Wednesday, October 13, 2010

Mad* About Hyssop

In May of 2009, my Mother's Day present from Douglas was the installation of my pretty new oak flooring in the laundry room, kitchen and dining areas. While Doug and Bud installed the flooring, Shelly and I went to some garage sales in the morning and plant shopping in the afternoon.
We were inspired by one of the garage sale stops - when we admired the woman's flower beds at the side of her home, she invited us on a complete tour including her back yard. After that, we were really ready to go plant shopping.
If it hadn't been for Shelly's purchase of two hyssop plants - a lavender one and a coral one - I would not have bought one, too. Both colors were pretty. I went with the coral/orange/pink one. I had heard of hyssop before, but I had never seen it in bloom. I'm very attracted to what I describe as airy plants and this is one.
The first year, it bloomed nicely and grew to about two feet tall before frost. I really didn't expect it to survive the winter, so I was quite happy when it came back up this spring. This is a picture of it taken on June 26 - already taking over the sundial. I love the fragrance and so do the bees. They worked the flowers all summer long. The hummingbirds enjoyed it, too.
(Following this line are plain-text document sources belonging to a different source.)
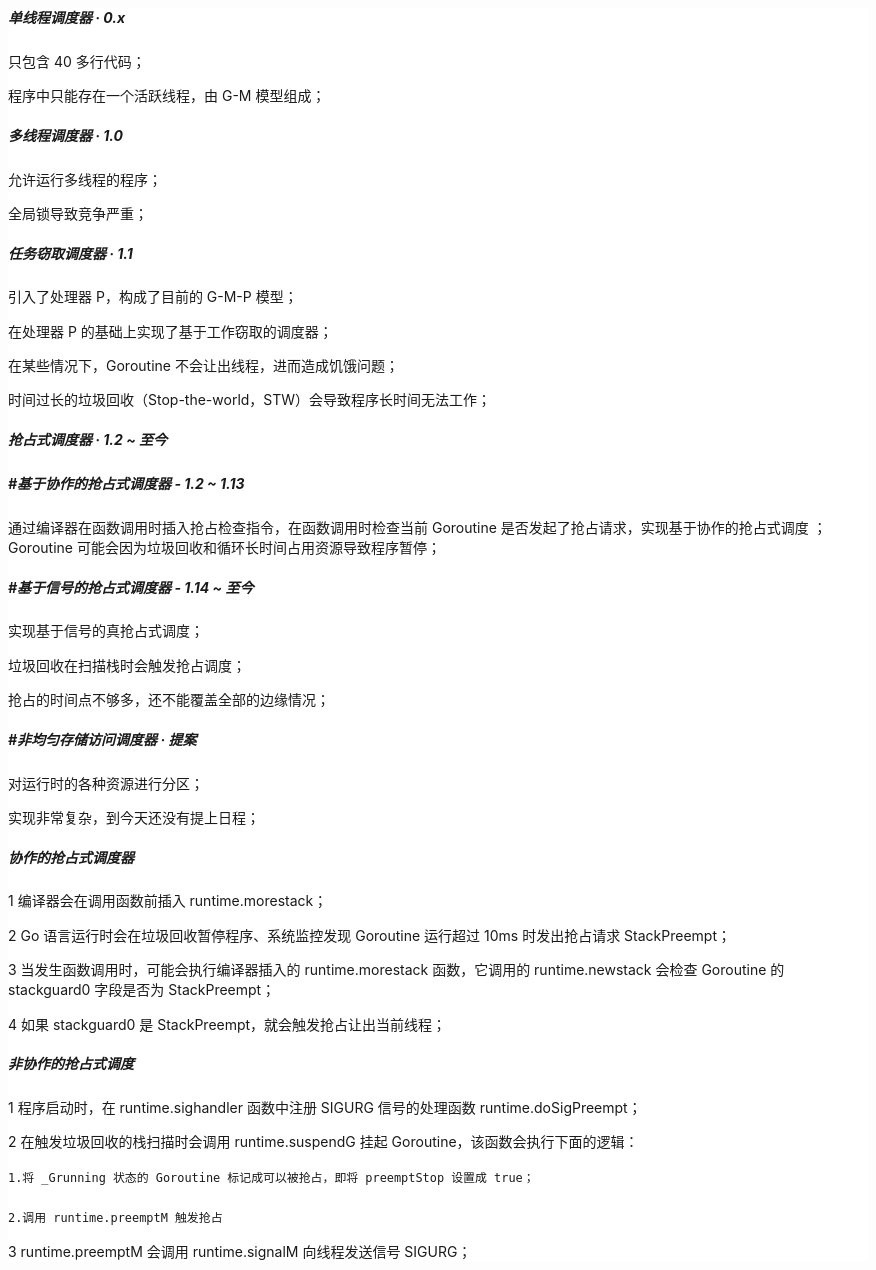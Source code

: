 ##### 单线程调度器 · 0.x
只包含 40 多行代码；

程序中只能存在一个活跃线程，由 G-M 模型组成；

##### 多线程调度器 · 1.0
允许运行多线程的程序；

全局锁导致竞争严重；

##### 任务窃取调度器 · 1.1
引入了处理器 P，构成了目前的 G-M-P 模型；

在处理器 P 的基础上实现了基于工作窃取的调度器；

在某些情况下，Goroutine 不会让出线程，进而造成饥饿问题；

时间过长的垃圾回收（Stop-the-world，STW）会导致程序长时间无法工作；

##### 抢占式调度器 · 1.2 ~ 至今
##### #基于协作的抢占式调度器 - 1.2 ~ 1.13

通过编译器在函数调用时插入抢占检查指令，在函数调用时检查当前 Goroutine 是否发起了抢占请求，实现基于协作的抢占式调度
；
Goroutine 可能会因为垃圾回收和循环长时间占用资源导致程序暂停；

##### #基于信号的抢占式调度器 - 1.14 ~ 至今
实现基于信号的真抢占式调度；

垃圾回收在扫描栈时会触发抢占调度；

抢占的时间点不够多，还不能覆盖全部的边缘情况；

##### #非均匀存储访问调度器 · 提案
对运行时的各种资源进行分区；

实现非常复杂，到今天还没有提上日程；


##### 协作的抢占式调度器

1 编译器会在调用函数前插入 runtime.morestack；

2 Go 语言运行时会在垃圾回收暂停程序、系统监控发现 Goroutine 运行超过 10ms 时发出抢占请求 StackPreempt；

3 当发生函数调用时，可能会执行编译器插入的 runtime.morestack 函数，它调用的 runtime.newstack 会检查 Goroutine 的 stackguard0 字段是否为 StackPreempt；

4 如果 stackguard0 是 StackPreempt，就会触发抢占让出当前线程；
##### 非协作的抢占式调度
1 程序启动时，在 runtime.sighandler 函数中注册 SIGURG 信号的处理函数 runtime.doSigPreempt；

2 在触发垃圾回收的栈扫描时会调用 runtime.suspendG 挂起 Goroutine，该函数会执行下面的逻辑：

    1.将 _Grunning 状态的 Goroutine 标记成可以被抢占，即将 preemptStop 设置成 true；
    
    2.调用 runtime.preemptM 触发抢占
3 runtime.preemptM 会调用 runtime.signalM 向线程发送信号 SIGURG；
And this is the plant as it looks today - approximately four feet high and four feet across. You can hardly make out the cupid statue holding the sundial. I can't bear to cut this plant back as long as it has these gorgeous blooms. But once we have a killing frost, I am going to dig and divide it. I don't have much space on the south side of the house for more plantings, so I'm going to try it on the north side, even though instructions say to plant in a sunny location.
Hyssop is a herb of the mint family. It has been used for medicinal purposes for thousands of years. An infusion made from the flower tops can be used as an expectorant. It has also been used as a remedy for rheumatism and asthma. Leaves can be used to add flavor to soups, salads and meats.
I doubt I will enjoy this plant by taste - sight and smell are enough for me. I just wish I had discovered it many years ago.